What you will do: Report, from the records below, every line where the word "searchAgents" appears.

======== Source information ========

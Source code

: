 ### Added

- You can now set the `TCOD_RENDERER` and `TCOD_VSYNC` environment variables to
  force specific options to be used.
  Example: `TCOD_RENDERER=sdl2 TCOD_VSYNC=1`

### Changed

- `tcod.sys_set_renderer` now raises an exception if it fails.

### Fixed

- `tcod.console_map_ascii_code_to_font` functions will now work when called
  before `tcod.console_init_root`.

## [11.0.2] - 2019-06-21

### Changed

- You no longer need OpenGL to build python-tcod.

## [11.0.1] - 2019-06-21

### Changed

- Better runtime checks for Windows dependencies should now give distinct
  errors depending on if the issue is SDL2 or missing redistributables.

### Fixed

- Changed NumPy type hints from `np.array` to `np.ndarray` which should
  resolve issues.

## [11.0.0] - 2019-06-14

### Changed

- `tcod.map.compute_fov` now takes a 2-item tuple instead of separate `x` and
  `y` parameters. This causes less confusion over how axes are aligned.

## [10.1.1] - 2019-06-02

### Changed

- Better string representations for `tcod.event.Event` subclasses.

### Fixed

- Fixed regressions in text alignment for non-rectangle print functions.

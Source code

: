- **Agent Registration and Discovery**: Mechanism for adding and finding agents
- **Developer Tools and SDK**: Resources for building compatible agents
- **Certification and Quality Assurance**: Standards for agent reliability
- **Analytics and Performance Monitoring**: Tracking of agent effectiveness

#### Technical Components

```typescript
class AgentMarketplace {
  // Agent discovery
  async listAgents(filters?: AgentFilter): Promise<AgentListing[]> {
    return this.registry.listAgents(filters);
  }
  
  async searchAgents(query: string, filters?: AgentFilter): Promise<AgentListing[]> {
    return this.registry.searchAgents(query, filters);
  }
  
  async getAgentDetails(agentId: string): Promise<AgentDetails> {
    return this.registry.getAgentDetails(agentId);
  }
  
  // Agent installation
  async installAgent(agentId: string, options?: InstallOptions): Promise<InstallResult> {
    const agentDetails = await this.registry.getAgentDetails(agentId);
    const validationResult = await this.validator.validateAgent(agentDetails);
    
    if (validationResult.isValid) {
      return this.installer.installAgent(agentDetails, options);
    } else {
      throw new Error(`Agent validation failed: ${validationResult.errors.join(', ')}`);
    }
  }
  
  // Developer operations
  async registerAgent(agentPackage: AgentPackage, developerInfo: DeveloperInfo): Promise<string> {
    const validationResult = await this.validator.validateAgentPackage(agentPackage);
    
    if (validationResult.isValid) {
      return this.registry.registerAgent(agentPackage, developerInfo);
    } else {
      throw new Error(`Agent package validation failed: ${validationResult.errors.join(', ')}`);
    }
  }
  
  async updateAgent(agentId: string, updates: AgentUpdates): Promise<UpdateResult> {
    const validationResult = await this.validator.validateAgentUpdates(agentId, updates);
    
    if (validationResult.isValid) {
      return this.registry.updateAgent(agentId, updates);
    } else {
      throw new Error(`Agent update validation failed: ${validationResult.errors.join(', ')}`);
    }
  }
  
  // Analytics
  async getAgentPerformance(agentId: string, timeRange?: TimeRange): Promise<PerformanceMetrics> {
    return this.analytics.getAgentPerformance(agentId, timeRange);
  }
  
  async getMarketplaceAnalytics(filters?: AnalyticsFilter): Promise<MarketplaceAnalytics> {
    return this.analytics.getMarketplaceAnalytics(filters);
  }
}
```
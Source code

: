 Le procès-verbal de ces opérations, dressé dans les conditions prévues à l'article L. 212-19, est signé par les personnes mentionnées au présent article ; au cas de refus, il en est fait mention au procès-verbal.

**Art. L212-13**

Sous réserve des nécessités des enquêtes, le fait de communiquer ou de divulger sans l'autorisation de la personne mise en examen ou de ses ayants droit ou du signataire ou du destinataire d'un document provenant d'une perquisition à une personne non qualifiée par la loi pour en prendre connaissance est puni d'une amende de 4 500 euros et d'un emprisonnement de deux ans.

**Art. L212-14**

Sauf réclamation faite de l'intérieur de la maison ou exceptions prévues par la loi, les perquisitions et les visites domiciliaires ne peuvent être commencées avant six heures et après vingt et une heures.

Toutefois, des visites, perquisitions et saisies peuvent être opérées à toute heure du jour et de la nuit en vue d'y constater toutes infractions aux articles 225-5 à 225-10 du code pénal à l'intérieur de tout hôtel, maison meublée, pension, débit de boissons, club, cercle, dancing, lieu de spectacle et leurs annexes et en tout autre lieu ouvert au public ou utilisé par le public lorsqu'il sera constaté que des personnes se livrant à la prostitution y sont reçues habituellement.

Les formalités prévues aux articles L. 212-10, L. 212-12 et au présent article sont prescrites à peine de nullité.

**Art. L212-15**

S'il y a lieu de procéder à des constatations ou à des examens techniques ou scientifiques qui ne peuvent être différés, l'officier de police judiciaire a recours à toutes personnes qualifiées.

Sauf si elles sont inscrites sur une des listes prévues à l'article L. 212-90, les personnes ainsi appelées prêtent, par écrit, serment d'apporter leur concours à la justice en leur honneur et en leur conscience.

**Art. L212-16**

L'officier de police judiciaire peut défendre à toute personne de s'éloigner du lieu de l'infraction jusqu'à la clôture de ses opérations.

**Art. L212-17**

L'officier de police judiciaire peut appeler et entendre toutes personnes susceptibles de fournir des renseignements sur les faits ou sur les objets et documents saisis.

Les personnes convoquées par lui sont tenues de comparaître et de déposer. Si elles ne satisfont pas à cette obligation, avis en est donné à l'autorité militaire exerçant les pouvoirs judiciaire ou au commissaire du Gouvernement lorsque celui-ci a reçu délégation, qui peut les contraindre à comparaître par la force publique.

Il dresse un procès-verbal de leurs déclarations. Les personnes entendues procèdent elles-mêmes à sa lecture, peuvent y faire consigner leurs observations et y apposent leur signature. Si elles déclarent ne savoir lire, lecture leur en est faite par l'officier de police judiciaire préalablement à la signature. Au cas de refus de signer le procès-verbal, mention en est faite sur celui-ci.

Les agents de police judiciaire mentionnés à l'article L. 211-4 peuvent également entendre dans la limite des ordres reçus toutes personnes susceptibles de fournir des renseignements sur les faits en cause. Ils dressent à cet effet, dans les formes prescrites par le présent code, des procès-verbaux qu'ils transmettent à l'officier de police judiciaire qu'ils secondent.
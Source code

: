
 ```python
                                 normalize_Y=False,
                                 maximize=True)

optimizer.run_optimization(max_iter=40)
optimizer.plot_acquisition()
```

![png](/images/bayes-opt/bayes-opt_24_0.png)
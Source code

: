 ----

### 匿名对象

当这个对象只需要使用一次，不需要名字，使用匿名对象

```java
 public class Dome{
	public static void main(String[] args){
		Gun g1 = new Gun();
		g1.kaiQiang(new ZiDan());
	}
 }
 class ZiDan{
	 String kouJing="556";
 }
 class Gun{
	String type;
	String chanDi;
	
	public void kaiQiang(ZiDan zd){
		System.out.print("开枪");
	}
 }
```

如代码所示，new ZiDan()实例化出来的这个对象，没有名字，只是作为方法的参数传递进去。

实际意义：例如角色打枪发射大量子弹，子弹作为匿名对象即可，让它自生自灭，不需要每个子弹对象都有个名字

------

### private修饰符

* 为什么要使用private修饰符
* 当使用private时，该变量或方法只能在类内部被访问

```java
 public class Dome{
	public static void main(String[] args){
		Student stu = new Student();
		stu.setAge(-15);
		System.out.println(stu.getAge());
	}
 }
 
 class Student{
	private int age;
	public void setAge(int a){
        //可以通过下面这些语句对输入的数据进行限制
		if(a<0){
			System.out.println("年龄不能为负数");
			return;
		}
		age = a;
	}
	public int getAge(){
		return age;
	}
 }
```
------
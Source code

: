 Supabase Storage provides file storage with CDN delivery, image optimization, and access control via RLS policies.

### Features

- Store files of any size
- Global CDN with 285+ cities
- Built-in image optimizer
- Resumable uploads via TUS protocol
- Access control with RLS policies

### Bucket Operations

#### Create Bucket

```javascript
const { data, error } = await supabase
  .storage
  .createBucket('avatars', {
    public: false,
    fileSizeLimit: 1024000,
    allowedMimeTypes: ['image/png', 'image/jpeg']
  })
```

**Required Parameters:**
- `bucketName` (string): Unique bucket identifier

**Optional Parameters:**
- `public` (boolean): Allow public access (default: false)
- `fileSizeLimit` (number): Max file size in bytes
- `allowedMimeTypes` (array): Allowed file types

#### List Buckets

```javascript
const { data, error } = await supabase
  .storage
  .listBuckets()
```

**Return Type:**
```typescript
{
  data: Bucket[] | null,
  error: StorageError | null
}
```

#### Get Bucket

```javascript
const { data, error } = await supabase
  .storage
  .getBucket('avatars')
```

========

Response to this task:
  async searchAgents(query: string, filters?: AgentFilter): Promise<AgentListing[]> {
    return this.registry.searchAgents(query, filters);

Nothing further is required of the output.